This amazing book is brilliant, confusing, idiosyncratic, useful and irritating – sometimes, all at once. Nassim Nicholas Taleb’s core idea, which is profound and close to revolutionary, is this: Everyone is familiar with the idea of fragility. If something is fragile, it breaks. Fragility is a danger in all complex systems, and it is a growing danger in the increasingly interrelated global economy. The opposite of fragile is not “robust” or sturdy. “Antifragile” doesn’t refer to things that don’t break. Those qualities fall somewhere in the middle of a spectrum between fragile and antifragile. Something is antifragile – a term Taleb coined – if it benefits from shocks, stress, disruption, randomness or volatility.
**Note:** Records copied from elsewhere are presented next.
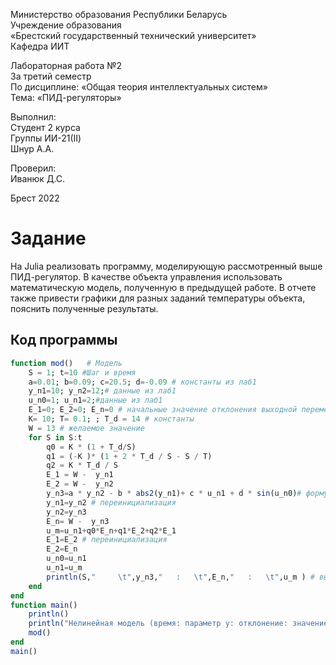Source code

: Министерство образования Республики Беларусь <br/>
Учреждение образования <br/>
«Брестский государственный технический университет» <br/>
Кафедра ИИТ <br/>

Лабораторная работа №2 <br/>
За третий семестр <br/>
По дисциплине: «Общая теория интеллектуальных систем» <br/>
Тема: «ПИД-регуляторы» <br/>

Выполнил: <br/>
Студент 2 курса <br/>
Группы ИИ-21(II) <br/>
Шнур А.А.  <br/>

Проверил: <br/>
Иванюк Д.С. <br/>

Брест 2022 <br/>

# Задание #

На Julia реализовать программу, моделирующую рассмотренный выше ПИД-регулятор. В качестве объекта управления использовать математическую модель, полученную в предыдущей работе. В отчете также привести графики для разных заданий температуры объекта, пояснить полученные результаты.

## Код программы ##


``` julia
function mod()   # Модель 
    S = 1; t=10 #Шаг и время
    a=0.01; b=0.09; c=20.5; d=-0.09 # константы из лаб1
    y_n1=10; y_n2=12;# данные из лаб1
    u_n0=1; u_n1=2;#данные из лаб1
    E_1=0; E_2=0; E_n=0 # начальные значение отклонения выходной переменной
    K= 10; T= 0.1; ; T_d = 14 # константы 
    W = 13 # желаемое значение
    for S in S:t
        q0 = K * (1 + T_d/S)
        q1 = (-K )* (1 + 2 * T_d / S - S / T)
        q2 = K * T_d / S
        E_1 = W -  y_n1
        E_2 = W -  y_n2
        y_n3=a * y_n2 - b * abs2(y_n1)+ c * u_n1 + d * sin(u_n0)# формула нелинейной модели
        y_n1=y_n2 # переинициализация
        y_n2=y_n3
        E_n= W -  y_n3 
        u_m=u_n1+q0*E_n+q1*E_2+q2*E_1
        E_1=E_2 # переинициализация
        E_2=E_n
        u_n0=u_n1
        u_n1=u_m
        println(S,"     \t",y_n3,"   :   \t",E_n,"   :   \t",u_m ) # вывод значений   
    end     
end
function main() 
    println()
    println("Нелинейная модель (время: параметр y: отклонение: значение управляющего воздействия):")
    mod()
end
main() 
```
Thus, he teaches, people must learn to create systems, habits and practices that survive and benefit from disruption. In discussing ethics and antifragility, he argues against generalized responsibility and against decisions in which the consequences don’t affect the decision makers. He relishes challenging modern orthodoxies and argues for better ethics from those with “skin in the game.” If you’re short on time, read Taleb’s prologue. It gives a clear explanation of antifragility, a concept you can apply usefully on your own.
About the Author
Nassim Nicholas Taleb is a distinguished professor of risk engineering at New York University Polytechnic School of Engineering and a distinguished research scholar at Said Business School at Oxford. He also wrote The Black Swan, Fooled by Randomness and The Bed of Procrustes.